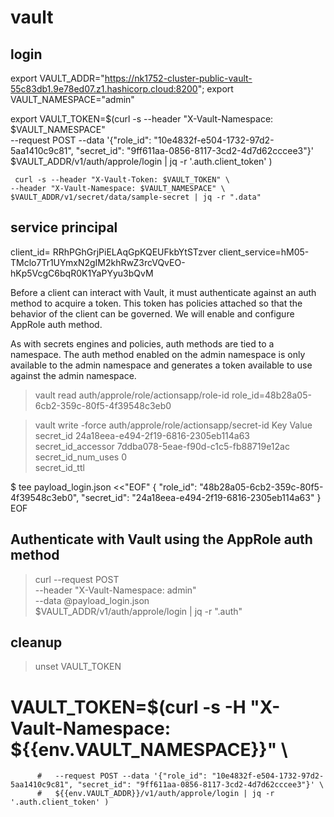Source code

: # vault

## login

export VAULT_ADDR="https://nk1752-cluster-public-vault-55c83db1.9e78ed07.z1.hashicorp.cloud:8200";
export VAULT_NAMESPACE="admin"

export VAULT_TOKEN=$(curl -s --header "X-Vault-Namespace: $VAULT_NAMESPACE" \
    --request POST --data '{"role_id": "10e4832f-e504-1732-97d2-5aa1410c9c81", "secret_id": "9ff611aa-0856-8117-3cd2-4d7d62cccee3"}' \
     $VAULT_ADDR/v1/auth/approle/login | jq -r '.auth.client_token' )

     curl -s --header "X-Vault-Token: $VAULT_TOKEN" \
    --header "X-Vault-Namespace: $VAULT_NAMESPACE" \
    $VAULT_ADDR/v1/secret/data/sample-secret | jq -r ".data"

## service principal

client_id= RRhPGhGrjPiELAqGpKQEUFkbYtSTzver
client_service=hM05-TMclo7Tr1UYmxN2gIM2khRwZ3rcVQvEO-hKp5VcgC6bqR0K1YaPYyu3bQvM

Before a client can interact with Vault, it must authenticate against an auth method to acquire a token. This token has policies attached so that the behavior of the client can be governed.  We will enable and configure AppRole auth method.

As with secrets engines and policies, auth methods are tied to a namespace. The auth method enabled on the admin namespace is only available to the admin namespace and generates a token available to use against the admin namespace.

> vault read auth/approle/role/actionsapp/role-id
role_id=48b28a05-6cb2-359c-80f5-4f39548c3eb0

> vault write -force auth/approle/role/actionsapp/secret-id
Key                Value                               
secret_id          24a18eea-e494-2f19-6816-2305eb114a63
secret_id_accessor 7ddba078-5eae-f90d-c1c5-fb88719e12ac
secret_id_num_uses 0                                   
secret_id_ttl  

$ tee payload_login.json <<"EOF"
{
  "role_id": "48b28a05-6cb2-359c-80f5-4f39548c3eb0",
  "secret_id": "24a18eea-e494-2f19-6816-2305eb114a63"
}
EOF

## Authenticate with Vault using the AppRole auth method

> curl --request POST \
    --header "X-Vault-Namespace: admin" \
    --data @payload_login.json \
    $VAULT_ADDR/v1/auth/approle/login | jq -r ".auth"

## cleanup

> unset VAULT_TOKEN



# VAULT_TOKEN=$(curl -s -H "X-Vault-Namespace: ${{env.VAULT_NAMESPACE}}" \
          #   --request POST --data '{"role_id": "10e4832f-e504-1732-97d2-5aa1410c9c81", "secret_id": "9ff611aa-0856-8117-3cd2-4d7d62cccee3"}' \
          #   ${{env.VAULT_ADDR}}/v1/auth/approle/login | jq -r '.auth.client_token' )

What you are asked to do -> The lines to return are those in the records above that hold the word "policies".

Task solution ->
Before a client can interact with Vault, it must authenticate against an auth method to acquire a token. This token has policies attached so that the behavior of the client can be governed.  We will enable and configure AppRole auth method.
As with secrets engines and policies, auth methods are tied to a namespace. The auth method enabled on the admin namespace is only available to the admin namespace and generates a token available to use against the admin namespace.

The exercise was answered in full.